**PROVIDED MATERIAL**:
####

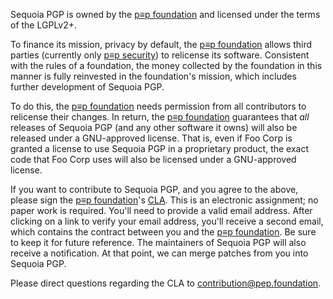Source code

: Sequoia PGP is owned by the [p≡p foundation] and licensed under the
terms of the LGPLv2+.

  [p≡p foundation]: https://pep.foundation/

To finance its mission, privacy by default, the [p≡p foundation]
allows third parties (currently only [p≡p security]) to relicense its
software.  Consistent with the rules of a foundation, the money
collected by the foundation in this manner is fully reinvested in the
foundation's mission, which includes further development of Sequoia
PGP.

  [p≡p security]: https://www.pep.security/

To do this, the [p≡p foundation] needs permission from all
contributors to relicense their changes.  In return, the
[p≡p foundation] guarantees that *all* releases of Sequoia PGP (and
any other software it owns) will also be released under a GNU-approved
license.  That is, even if Foo Corp is granted a license to use
Sequoia PGP in a proprietary product, the exact code that Foo Corp
uses will also be licensed under a GNU-approved license.

If you want to contribute to Sequoia PGP, and you agree to the above,
please sign the [p≡p foundation]'s [CLA].  This is an electronic
assignment; no paper work is required.  You'll need to provide a valid
email address.  After clicking on a link to verify your email address,
you'll receive a second email, which contains the contract between you
and the [p≡p foundation].  Be sure to keep it for future reference.
The maintainers of Sequoia PGP will also receive a notification.  At
that point, we can merge patches from you into Sequoia PGP.

  [CLA]: https://contribution.pep.foundation/contribute/

Please direct questions regarding the CLA to [contribution@pep.foundation].

  [contribution@pep.foundation]: mailto:contribution@pep.foundation
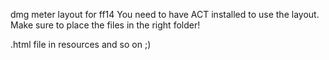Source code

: dmg meter layout for ff14
You need to have ACT installed to use the layout.
Make sure to place the files in the right folder!

.html file in resources and so on ;)
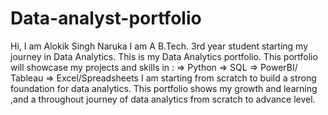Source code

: # Data-analyst-portfolio
Hi, I am Alokik Singh Naruka 
I am A B.Tech. 3rd year student starting my journey in Data Analytics.
This is my Data Analytics portfolio.
This portfolio will showcase my projects and skills in :
=> Python
=> SQL
=> PowerBI/ Tableau
=> Excel/Spreadsheets
I am starting from scratch to build a strong foundation for data analytics.
This portfolio shows my growth and learning ,and  a throughout journey of data analytics from scratch to advance level.

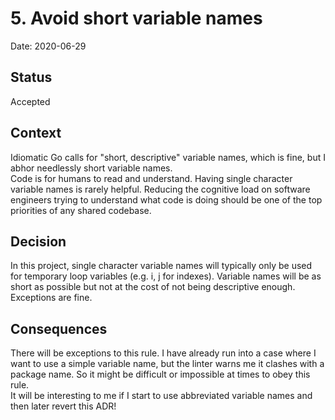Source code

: # 5. Avoid short variable names

Date: 2020-06-29

## Status

Accepted

## Context

Idiomatic Go calls for "short, descriptive" variable names, which is fine, but I abhor needlessly short variable names.  
Code is for humans to read and understand. Having single character variable names is rarely helpful. Reducing the cognitive load on software engineers trying to understand what code is doing should be one of the top priorities of any shared codebase.

## Decision

In this project, single character variable names will typically only be used for temporary loop variables (e.g. i, j for indexes).  Variable names will be as short as possible but not at the cost of not being descriptive enough.  Exceptions are fine.

## Consequences

There will be exceptions to this rule. I have already run into a case where I want to use a simple variable name, but the linter warns me it clashes with a package name.  So it might be difficult or impossible at times to obey this rule.  
It will be interesting to me if I start to use abbreviated variable names and then later revert this ADR!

####

**PROBLEM TO SOLVE**: In the data above, take the line with "you'll receive a", the line with "You need to", and every line between, and set them down exactly without pictures.

**TASK ANSWER**:
you'll receive a second email, which contains the contract between you
and the [p≡p foundation].  Be sure to keep it for future reference.
The maintainers of Sequoia PGP will also receive a notification.  At
that point, we can merge patches from you into Sequoia PGP.

  [CLA]: https://contribution.pep.foundation/contribute/

Please direct questions regarding the CLA to [contribution@pep.foundation].

  [contribution@pep.foundation]: mailto:contribution@pep.foundation
Source code

: dmg meter layout for ff14
You need to have ACT installed to use the layout.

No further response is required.